- GIVEN INFORMATION:
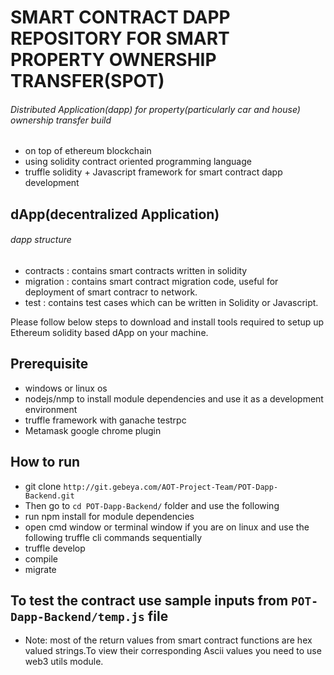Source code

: # SMART CONTRACT DAPP REPOSITORY FOR SMART PROPERTY OWNERSHIP TRANSFER(SPOT)

###### Distributed Application(dapp) for property(particularly car and house) ownership transfer build
  - on top of ethereum blockchain
  - using solidity contract oriented programming language
  - truffle solidity + Javascript framework for smart contract dapp development

## dApp(decentralized Application)

###### dapp structure
- contracts : contains smart contracts written in solidity
- migration : contains smart contract migration code, useful for deployment of smart contracr to network.
- test : contains test cases which can be written in Solidity or Javascript.  

Please follow below steps to download and install tools required to setup up Ethereum solidity based dApp on your machine.

## Prerequisite
- windows or linux os
- nodejs/nmp to install module dependencies and use it as a development environment
- truffle framework with ganache testrpc
- Metamask google chrome plugin

## How to run
 - git clone `http://git.gebeya.com/AOT-Project-Team/POT-Dapp-Backend.git`
 - Then go to `cd POT-Dapp-Backend/` folder and use the following
 - run npm install for module dependencies
 - open cmd window or terminal window if you are on linux and use the following truffle cli commands sequentially
 - truffle develop
 - compile
 - migrate

## To test the contract use sample inputs from `POT-Dapp-Backend/temp.js` file
   - Note: most of the return values from smart contract functions are hex valued strings.To view their corresponding Ascii values you need to use web3 utils module.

- YOUR OBJECTIVE:
Quote the entries in full. Any image among them is to be omitted from the copy.

- RESPONSE TO THE EXERCISE:
Source code

: # SMART CONTRACT DAPP REPOSITORY FOR SMART PROPERTY OWNERSHIP TRANSFER(SPOT)

###### Distributed Application(dapp) for property(particularly car and house) ownership transfer build
  - on top of ethereum blockchain
  - using solidity contract oriented programming language
  - truffle solidity + Javascript framework for smart contract dapp development

## dApp(decentralized Application)

###### dapp structure
- contracts : contains smart contracts written in solidity
- migration : contains smart contract migration code, useful for deployment of smart contracr to network.
- test : contains test cases which can be written in Solidity or Javascript.  

Please follow below steps to download and install tools required to setup up Ethereum solidity based dApp on your machine.

## Prerequisite
- windows or linux os
- nodejs/nmp to install module dependencies and use it as a development environment
- truffle framework with ganache testrpc
- Metamask google chrome plugin

## How to run
 - git clone `http://git.gebeya.com/AOT-Project-Team/POT-Dapp-Backend.git`
 - Then go to `cd POT-Dapp-Backend/` folder and use the following
 - run npm install for module dependencies
 - open cmd window or terminal window if you are on linux and use the following truffle cli commands sequentially
 - truffle develop
 - compile
 - migrate

## To test the contract use sample inputs from `POT-Dapp-Backend/temp.js` file
   - Note: most of the return values from smart contract functions are hex valued strings.To view their corresponding Ascii values you need to use web3 utils module.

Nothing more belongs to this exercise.